Clinical experience with a circumferential clip-based vascular closure device in diagnostic catheterization

James Hermiller, Charles Simonton, Tom Hinohara, Daniel Lee, Louis Cannon, Michael Mooney, Charles O'Shaughnessy, Harold Carlson, Richard Fortuna, Carol Anne Yarbrough, Michael Zapien, Tony Chou
Journal of Invasive Cardiology 2005, 17 (10): 504-10

BACKGROUND: The StarClose Vascular Closure System (Abbott Vascular Devices, Redwood City, California) utilizes a small, flexible nitinol clip to complete a circumferential, extravascular closure of the femoral arteriotomy site. The StarClose is an investigational device in the United States, limited by Federal law to investigational use. The StarClose is CE Mark approved.

METHODS: The CLIP study was a prospective, randomized, multicenter trial utilizing a noninferiority design to compare the rate of major vascular complications and time-to-hemostasis using the StarClose system versus manual compression. A total of 596 subjects were enrolled, 208 of whom underwent diagnostic angiography. This diagnostic subset is the focus of this report. The primary safety endpoint was major vascular complications and the primary efficacy endpoint was time-to-hemostasis. All patients were followed at 30 days with a clinical exam.

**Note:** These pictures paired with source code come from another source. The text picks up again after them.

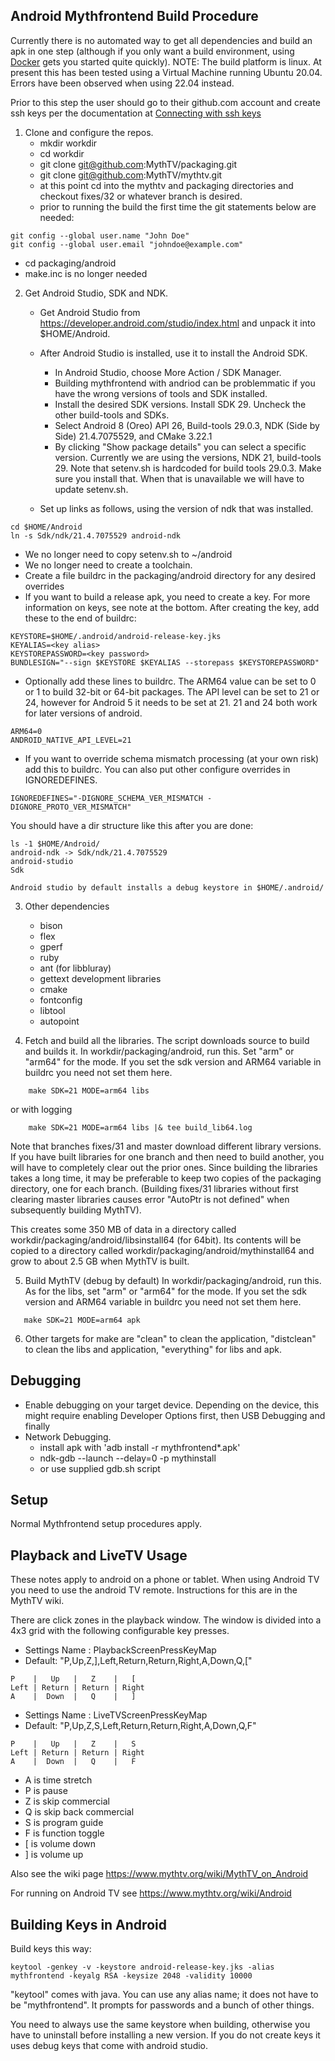 Android Mythfrontend Build Procedure
------------------------------------

Currently there is no automated way to get all dependencies and build an apk in one step (although if you only want a build environment, using [Docker](https://github.com/MythTV/packaging/tree/master/android/docker) gets you started quite quickly).
NOTE: The build platform is linux. At present this has been tested using a Virtual Machine running Ubuntu 20.04. Errors have been observed when using 22.04 instead.

Prior to this step the user should go to their github.com account and create ssh keys per the documentation at [Connecting with ssh keys](https://docs.github.com/en/authentication/connecting-to-github-with-ssh)

1. Clone and configure the repos.
   * mkdir workdir
   * cd workdir
   * git clone git@github.com:MythTV/packaging.git
   * git clone git@github.com:MythTV/mythtv.git
   * at this point cd into the mythtv and packaging directories and checkout fixes/32 or whatever branch is desired.
   * prior to running the build the first time the git statements below are needed:

```
git config --global user.name "John Doe"
git config --global user.email "johndoe@example.com"
```
   * cd packaging/android
   * make.inc is no longer needed

2. Get Android Studio, SDK and NDK.
   * Get Android Studio from https://developer.android.com/studio/index.html
     and unpack it into $HOME/Android.

   * After Android Studio is installed, use it to install the Android SDK.
     * In Android Studio, choose More Action / SDK Manager.
     * Building mythfrontend with andriod can be problemmatic if you have the wrong versions of tools and SDK installed.
     * Install the desired SDK versions.  Install SDK 29. Uncheck the other build-tools and SDKs.
     * Select Android 8 (Oreo) API 26, Build-tools 29.0.3, NDK (Side by Side) 21.4.7075529, and CMake 3.22.1
     * By clicking "Show package details" you can select a specific version. Currently we are using the versions, NDK 21, build-tools 29. Note that setenv.sh is hardcoded for build tools 29.0.3. Make sure you install that. When that is unavailable we will have to update setenv.sh.
   * Set up links as follows, using the version of ndk that was installed.

```
cd $HOME/Android
ln -s Sdk/ndk/21.4.7075529 android-ndk
```

   * We no longer need to copy setenv.sh to ~/android
   * We no longer need to create a toolchain.
   * Create a file buildrc in the packaging/android directory for any desired overrides
   * If you want to build a release apk, you need to create a key. For more information on keys, see note at the bottom. After creating the key, add these to the end of buildrc:

```
KEYSTORE=$HOME/.android/android-release-key.jks
KEYALIAS=<key alias>
KEYSTOREPASSWORD=<key password>
BUNDLESIGN="--sign $KEYSTORE $KEYALIAS --storepass $KEYSTOREPASSWORD"
```

   * Optionally add these lines to buildrc. The ARM64 value can be set to 0 or 1 to build 32-bit or 64-bit packages. The API level can be set to 21 or 24, however for Android 5 it needs to be set at 21. 21 and 24 both work for later versions of android.

```
ARM64=0
ANDROID_NATIVE_API_LEVEL=21
```

   * If you want to override schema mismatch processing (at your own risk)
   add this to buildrc. You can also put other configure overrides in IGNOREDEFINES.

```
IGNOREDEFINES="-DIGNORE_SCHEMA_VER_MISMATCH -DIGNORE_PROTO_VER_MISMATCH"
```

   You should have a dir structure like this after you are done:

```
ls -1 $HOME/Android/
android-ndk -> Sdk/ndk/21.4.7075529
android-studio
Sdk
```

    Android studio by default installs a debug keystore in $HOME/.android/

3. Other dependencies
    * bison
    * flex
    * gperf
    * ruby
    * ant (for libbluray)
    * gettext development libraries
    * cmake
    * fontconfig
    * libtool
    * autopoint

4. Fetch and build all the libraries.
   The script downloads source to build and builds it.
   In workdir/packaging/android, run this. Set "arm" or "arm64" for the mode. If you set the sdk version and ARM64 variable in buildrc you need not set them here.

```
    make SDK=21 MODE=arm64 libs
```

   or with logging

```
    make SDK=21 MODE=arm64 libs |& tee build_lib64.log
```

   Note that branches fixes/31 and master download different library versions. If you have built libraries for one branch and then need to build another, you will have to completely clear out the prior ones. Since building the libraries takes a long time, it may be preferable to keep two copies of the packaging directory, one for each branch. (Building fixes/31 libraries without first clearing master libraries causes error "AutoPtr is not defined" when subsequently building MythTV).

   This creates some 350 MB of data in a directory called
   workdir/packaging/android/libsinstall64 (for 64bit).  Its contents
   will be copied to a directory called
   workdir/packaging/android/mythinstall64 and grow to about 2.5 GB
   when MythTV is built.

5. Build MythTV (debug by default)
   In workdir/packaging/android, run this. As for the libs, set "arm" or "arm64" for the mode. If you set the sdk version and ARM64 variable in buildrc you need not set them here.

```
   make SDK=21 MODE=arm64 apk
```

6. Other targets for make are "clean" to clean the application, "distclean" to clean the libs and application, "everything" for libs and apk.

Debugging
---------

* Enable debugging on your target device.  Depending on the device, this might
  require enabling Developer Options first, then USB Debugging and finally
* Network Debugging.
  * install apk with 'adb install -r mythfrontend*.apk'
  * ndk-gdb --launch --delay=0 -p mythinstall
  * or use supplied gdb.sh script


Setup
-----
Normal Mythfrontend setup procedures apply.

Playback and LiveTV Usage
-------------------------

These notes apply to android on a phone or tablet. When using Android TV you need to use the android TV remote. Instructions for this are in the MythTV wiki.

There are click zones in the playback window. The window is divided into a 4x3 grid with the
following configurable key presses.

* Settings Name : PlaybackScreenPressKeyMap
* Default: "P,Up,Z,],Left,Return,Return,Right,A,Down,Q,["

```
P    |   Up   |   Z    |   [
Left | Return | Return | Right
A    |  Down  |   Q    |   ]
```
* Settings Name : LiveTVScreenPressKeyMap
* Default: "P,Up,Z,S,Left,Return,Return,Right,A,Down,Q,F"

```
P    |   Up   |   Z    |   S
Left | Return | Return | Right
A    |  Down  |   Q    |   F
```

* A is time stretch
* P is pause
* Z is skip commercial
* Q is skip back commercial
* S is program guide
* F is function toggle
* [ is volume down
* ] is volume up

Also see the wiki page https://www.mythtv.org/wiki/MythTV_on_Android

For running on Android TV see https://www.mythtv.org/wiki/Android

Building Keys in Android
------------

Build keys this way:

```
keytool -genkey -v -keystore android-release-key.jks -alias mythfrontend -keyalg RSA -keysize 2048 -validity 10000
```
"keytool" comes with java. You can use any alias name; it does not have to be "mythfrontend".
It prompts for passwords and a bunch of other things.

You need to always use the same keystore when building, otherwise you have to uninstall before installing a new version. If you do not create keys it uses debug keys that come with android studio.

RESULTS: Subjects were randomized 2:1 to the StarClose (n = 136) or manual compression (n = 72). There were no major vascular complications in either group. Minor vascular complications occurred in 3 StarClose patients (2.2%), and 1 manual compression patient (1.4%) (p = 1.00). Use of the StarClose device reduced mean time-to-hemostasis from 15.47 +/- 11.4 to 1.46 +/- 4.5 minutes (p < 0.001) when compared to manual compression, and reduced the average time-to-ambulation from 269 +/- 135 to 163 +/- 105 minutes (p < or = 0.001). Device success was 94.1% (127/135), and procedural success was 100% (136/136).

CONCLUSION: The clinical results of this study concluded that the StarClose Vascular Closure System is noninferior to standard compression with respect to the the primary safety endpoint of closing arteriotomies in patients who undergo percutaneous diagnostic procedures.